**Your goal**
Would you please copy each line of the listing that mentions "Maven"?

§

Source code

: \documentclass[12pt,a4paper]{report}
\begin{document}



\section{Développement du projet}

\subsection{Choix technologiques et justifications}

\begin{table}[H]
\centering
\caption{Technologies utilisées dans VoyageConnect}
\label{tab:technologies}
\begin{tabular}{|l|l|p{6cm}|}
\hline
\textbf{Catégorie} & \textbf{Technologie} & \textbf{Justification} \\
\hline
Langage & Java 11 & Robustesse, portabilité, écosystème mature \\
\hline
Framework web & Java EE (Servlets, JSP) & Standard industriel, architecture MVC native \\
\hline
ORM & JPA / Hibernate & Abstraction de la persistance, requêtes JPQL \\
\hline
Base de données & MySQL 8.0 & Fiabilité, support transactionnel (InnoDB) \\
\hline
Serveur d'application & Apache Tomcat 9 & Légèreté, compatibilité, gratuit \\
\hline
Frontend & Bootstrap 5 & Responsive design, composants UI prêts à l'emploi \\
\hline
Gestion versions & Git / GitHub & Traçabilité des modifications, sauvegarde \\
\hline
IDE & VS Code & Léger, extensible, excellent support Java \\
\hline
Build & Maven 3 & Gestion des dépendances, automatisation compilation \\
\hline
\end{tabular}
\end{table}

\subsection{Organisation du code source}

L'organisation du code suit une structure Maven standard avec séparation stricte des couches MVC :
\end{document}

§

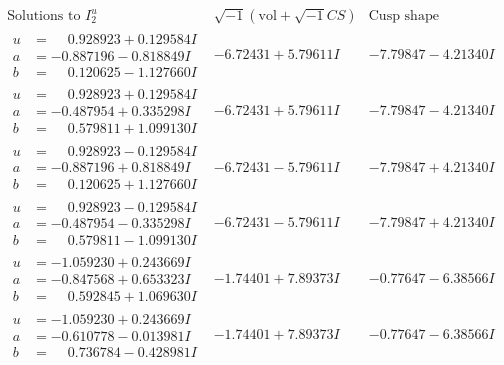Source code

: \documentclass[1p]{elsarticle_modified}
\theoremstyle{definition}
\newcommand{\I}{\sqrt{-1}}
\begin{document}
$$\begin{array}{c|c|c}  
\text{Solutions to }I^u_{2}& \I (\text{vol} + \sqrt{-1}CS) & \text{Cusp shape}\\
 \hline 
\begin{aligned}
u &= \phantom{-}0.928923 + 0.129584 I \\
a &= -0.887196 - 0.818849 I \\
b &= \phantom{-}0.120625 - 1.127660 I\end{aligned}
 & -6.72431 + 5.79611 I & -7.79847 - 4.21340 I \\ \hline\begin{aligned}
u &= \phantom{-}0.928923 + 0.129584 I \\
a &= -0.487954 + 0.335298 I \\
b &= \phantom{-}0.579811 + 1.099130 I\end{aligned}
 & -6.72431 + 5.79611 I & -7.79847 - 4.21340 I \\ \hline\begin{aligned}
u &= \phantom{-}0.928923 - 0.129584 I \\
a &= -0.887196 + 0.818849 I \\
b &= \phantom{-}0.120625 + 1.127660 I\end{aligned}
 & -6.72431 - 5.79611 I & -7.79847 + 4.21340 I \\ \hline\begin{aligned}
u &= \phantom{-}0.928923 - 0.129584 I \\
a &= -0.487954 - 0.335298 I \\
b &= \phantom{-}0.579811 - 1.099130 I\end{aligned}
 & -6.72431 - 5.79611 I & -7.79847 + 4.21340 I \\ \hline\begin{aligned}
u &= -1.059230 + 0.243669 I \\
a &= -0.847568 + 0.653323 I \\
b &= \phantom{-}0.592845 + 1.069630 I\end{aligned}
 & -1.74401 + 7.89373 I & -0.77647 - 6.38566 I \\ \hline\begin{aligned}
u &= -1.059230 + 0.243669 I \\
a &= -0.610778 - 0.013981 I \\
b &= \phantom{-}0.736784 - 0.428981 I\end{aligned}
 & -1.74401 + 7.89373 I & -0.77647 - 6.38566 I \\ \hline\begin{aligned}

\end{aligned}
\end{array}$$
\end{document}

§

**Response box**
Build & Maven 3 & Gestion des dépendances, automatisation compilation \\
L'organisation du code suit une structure Maven standard avec séparation stricte des couches MVC :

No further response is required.